Top of DATA EXCERPTS
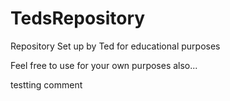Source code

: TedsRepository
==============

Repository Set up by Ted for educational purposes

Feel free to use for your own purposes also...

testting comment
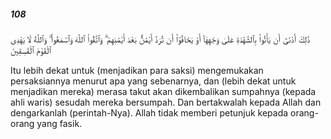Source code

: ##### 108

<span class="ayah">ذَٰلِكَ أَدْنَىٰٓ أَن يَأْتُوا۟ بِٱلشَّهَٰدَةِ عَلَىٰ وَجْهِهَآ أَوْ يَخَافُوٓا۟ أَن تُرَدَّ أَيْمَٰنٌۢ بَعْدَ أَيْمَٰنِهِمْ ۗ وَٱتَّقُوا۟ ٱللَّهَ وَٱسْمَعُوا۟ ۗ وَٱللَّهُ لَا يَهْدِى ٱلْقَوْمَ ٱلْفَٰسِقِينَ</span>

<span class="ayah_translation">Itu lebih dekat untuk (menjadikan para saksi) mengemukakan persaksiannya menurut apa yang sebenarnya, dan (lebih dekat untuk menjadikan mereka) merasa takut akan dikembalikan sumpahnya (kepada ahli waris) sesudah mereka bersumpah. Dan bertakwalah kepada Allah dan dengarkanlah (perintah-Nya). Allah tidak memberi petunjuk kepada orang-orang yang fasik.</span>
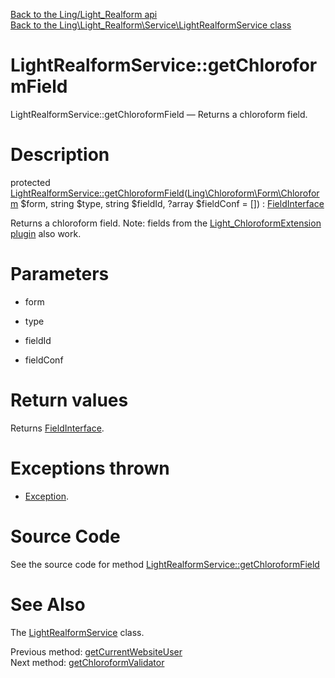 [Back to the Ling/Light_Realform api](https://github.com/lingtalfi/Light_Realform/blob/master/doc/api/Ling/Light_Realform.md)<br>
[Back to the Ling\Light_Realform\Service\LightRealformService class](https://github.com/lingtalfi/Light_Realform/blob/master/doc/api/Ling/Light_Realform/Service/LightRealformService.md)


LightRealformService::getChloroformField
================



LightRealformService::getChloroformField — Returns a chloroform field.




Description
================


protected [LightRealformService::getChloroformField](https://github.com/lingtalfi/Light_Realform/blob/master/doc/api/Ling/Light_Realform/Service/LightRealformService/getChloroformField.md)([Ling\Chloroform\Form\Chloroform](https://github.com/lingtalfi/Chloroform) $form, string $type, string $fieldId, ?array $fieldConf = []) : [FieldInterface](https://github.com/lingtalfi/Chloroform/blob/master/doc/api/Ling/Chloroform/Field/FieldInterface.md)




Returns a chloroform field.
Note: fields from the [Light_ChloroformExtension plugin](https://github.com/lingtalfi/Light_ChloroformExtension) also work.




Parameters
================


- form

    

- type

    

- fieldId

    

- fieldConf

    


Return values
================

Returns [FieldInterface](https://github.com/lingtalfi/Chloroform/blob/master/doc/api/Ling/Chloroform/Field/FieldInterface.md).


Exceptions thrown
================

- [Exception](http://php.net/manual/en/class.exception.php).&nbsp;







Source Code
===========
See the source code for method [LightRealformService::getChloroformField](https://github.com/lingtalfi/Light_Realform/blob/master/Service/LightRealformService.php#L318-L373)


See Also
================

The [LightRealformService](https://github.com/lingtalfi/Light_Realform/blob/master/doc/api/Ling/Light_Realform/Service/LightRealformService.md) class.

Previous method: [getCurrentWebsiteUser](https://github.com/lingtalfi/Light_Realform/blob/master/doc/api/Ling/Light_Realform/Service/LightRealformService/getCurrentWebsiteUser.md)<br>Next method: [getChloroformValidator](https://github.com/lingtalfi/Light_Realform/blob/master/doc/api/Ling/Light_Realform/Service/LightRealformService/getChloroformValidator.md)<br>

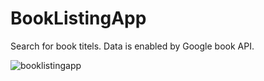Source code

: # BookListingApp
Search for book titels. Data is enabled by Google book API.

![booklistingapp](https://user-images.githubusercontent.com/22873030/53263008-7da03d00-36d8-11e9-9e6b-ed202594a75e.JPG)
Bottom of DATA EXCERPTS
Top of DATA EXCERPTS
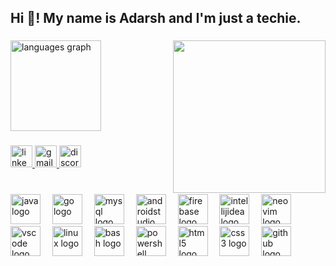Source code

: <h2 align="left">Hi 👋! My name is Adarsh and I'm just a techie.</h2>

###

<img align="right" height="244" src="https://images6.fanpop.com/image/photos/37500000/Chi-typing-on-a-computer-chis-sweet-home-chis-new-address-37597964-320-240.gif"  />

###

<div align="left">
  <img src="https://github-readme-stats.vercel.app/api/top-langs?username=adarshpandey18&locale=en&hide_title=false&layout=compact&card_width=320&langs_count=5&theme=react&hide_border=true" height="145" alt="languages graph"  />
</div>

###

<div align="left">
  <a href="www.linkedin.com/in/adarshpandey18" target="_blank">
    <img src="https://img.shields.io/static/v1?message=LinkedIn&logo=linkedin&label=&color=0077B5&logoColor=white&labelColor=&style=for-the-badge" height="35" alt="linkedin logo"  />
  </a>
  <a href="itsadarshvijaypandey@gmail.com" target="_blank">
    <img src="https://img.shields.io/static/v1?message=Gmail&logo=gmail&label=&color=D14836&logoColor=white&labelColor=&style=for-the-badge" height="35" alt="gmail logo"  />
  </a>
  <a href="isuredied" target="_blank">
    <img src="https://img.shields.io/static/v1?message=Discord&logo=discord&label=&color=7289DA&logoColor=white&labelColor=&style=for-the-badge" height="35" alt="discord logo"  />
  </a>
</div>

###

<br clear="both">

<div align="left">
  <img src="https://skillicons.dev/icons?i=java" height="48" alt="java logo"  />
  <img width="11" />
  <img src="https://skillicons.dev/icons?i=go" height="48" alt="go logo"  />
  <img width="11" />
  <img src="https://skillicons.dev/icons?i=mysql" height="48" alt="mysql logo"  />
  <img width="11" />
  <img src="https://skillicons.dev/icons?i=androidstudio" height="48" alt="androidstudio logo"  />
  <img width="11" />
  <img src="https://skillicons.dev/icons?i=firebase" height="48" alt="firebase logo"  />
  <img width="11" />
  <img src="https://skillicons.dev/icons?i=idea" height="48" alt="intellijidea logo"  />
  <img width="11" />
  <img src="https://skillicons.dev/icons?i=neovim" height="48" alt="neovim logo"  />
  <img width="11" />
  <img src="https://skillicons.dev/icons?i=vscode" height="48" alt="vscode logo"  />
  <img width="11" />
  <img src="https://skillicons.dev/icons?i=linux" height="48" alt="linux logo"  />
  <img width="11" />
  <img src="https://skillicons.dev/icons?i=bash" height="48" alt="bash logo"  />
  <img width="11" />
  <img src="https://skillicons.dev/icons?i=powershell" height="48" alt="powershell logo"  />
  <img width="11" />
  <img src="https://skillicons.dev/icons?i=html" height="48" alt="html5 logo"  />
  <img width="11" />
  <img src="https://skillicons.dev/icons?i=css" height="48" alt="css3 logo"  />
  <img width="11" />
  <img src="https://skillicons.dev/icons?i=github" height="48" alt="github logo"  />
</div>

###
Bottom of DATA EXCERPTS
From the entries above, extract every line where the word "linkedin" appears.

■ **OUTPUT**
  <a href="www.linkedin.com/in/adarshpandey18" target="_blank">
    <img src="https://img.shields.io/static/v1?message=LinkedIn&logo=linkedin&label=&color=0077B5&logoColor=white&labelColor=&style=for-the-badge" height="35" alt="linkedin logo"  />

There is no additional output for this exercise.